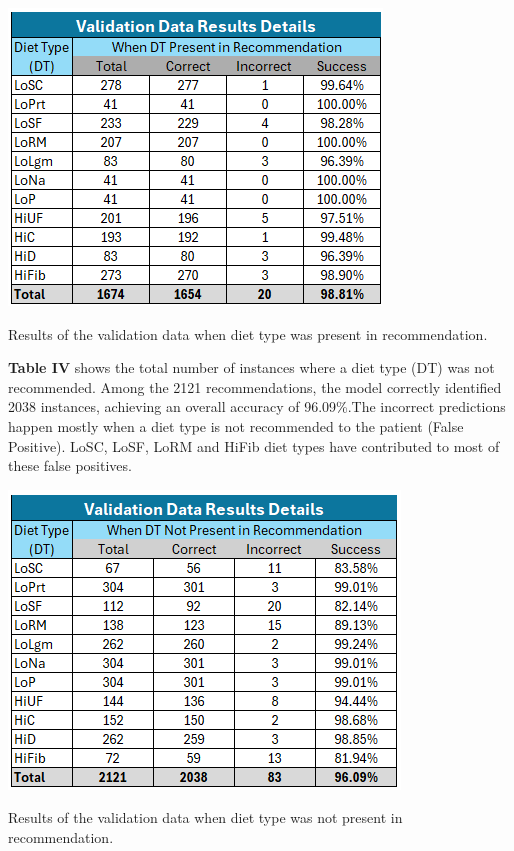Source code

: \begin{table}[H]
    \centering
    \includegraphics[width=\linewidth]{Figures/vdrdp.png}
    \caption{Results of the validation data when diet type was present in recommendation.}
\end{table}

\textbf{Table IV} shows the total number of instances where a diet type (DT) was not recommended. Among the 2121 recommendations, the model correctly identified 2038 instances, achieving an overall accuracy of 96.09\%.The incorrect predictions happen mostly when a diet type is not recommended to the patient (False Positive). LoSC, LoSF, LoRM and HiFib diet types have contributed to most of these false positives.


\begin{table}[H]
    \centering
    \includegraphics[width=\linewidth]{Figures/vdrdn.png}
    \caption{Results of the validation data when diet type was not present in recommendation.}
\end{table}


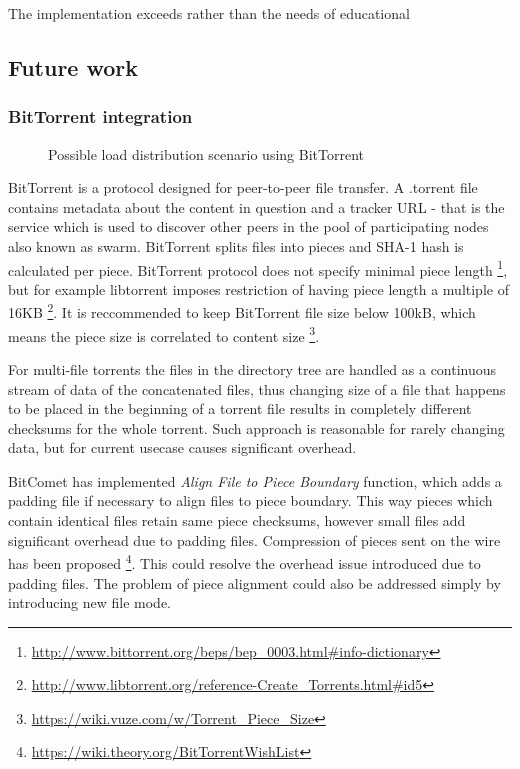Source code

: \documentclass{article}
\begin{document}
The implementation exceeds rather than  the needs of educational 



\subsection{Future work}

\subsubsection{BitTorrent integration}


\begin{figure}[!htb]
\centering
\scalebox{0.5}{}
\caption{Possible load distribution scenario using BitTorrent}
\label{fig:butterknife-usecase-bittorrent}
\end{figure}

BitTorrent is a protocol designed for peer-to-peer file transfer.
A .torrent file contains metadata about the content in question and a
tracker URL - that is the service which is used to discover other peers in the
pool of participating nodes also known as swarm.
BitTorrent splits files into pieces and SHA-1 hash is calculated per piece.
BitTorrent protocol does not specify minimal piece length
\footnote{\url{http://www.bittorrent.org/beps/bep_0003.html#info-dictionary}},
but for example libtorrent imposes restriction of having piece length
a multiple of 16KB
\footnote{\url{http://www.libtorrent.org/reference-Create_Torrents.html#id5}}.
It is reccommended to keep BitTorrent file size below 100kB,
which means the piece size is correlated to content size
\footnote{\url{https://wiki.vuze.com/w/Torrent_Piece_Size}}.

For multi-file torrents the files in the directory tree are handled
as a continuous stream of data of the concatenated files,
thus changing size of a file that happens to be placed in the beginning of a torrent
file results in completely different checksums for the whole torrent.
Such approach is reasonable for rarely changing data, but for current usecase
causes significant overhead.

BitComet has implemented \emph{Align File to Piece Boundary} function,
which adds a padding file if necessary to align files to piece boundary.
This way pieces which contain identical files retain same piece checksums,
however small files add significant overhead due to padding files.
Compression of pieces sent on the wire has been proposed
\footnote{\url{https://wiki.theory.org/BitTorrentWishList}}.
This could resolve the overhead issue introduced due to padding files.
The problem of piece alignment could also be addressed
simply by introducing new file mode.
\end{document}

EXERCISE BRIEF: Look through the entries above and find each line where the word "when" occurs; copy those lines.

ANSWER:
    \caption{Results of the validation data when diet type was present in recommendation.}
\textbf{Table IV} shows the total number of instances where a diet type (DT) was not recommended. Among the 2121 recommendations, the model correctly identified 2038 instances, achieving an overall accuracy of 96.09\%.The incorrect predictions happen mostly when a diet type is not recommended to the patient (False Positive). LoSC, LoSF, LoRM and HiFib diet types have contributed to most of these false positives.
    \caption{Results of the validation data when diet type was not present in recommendation.}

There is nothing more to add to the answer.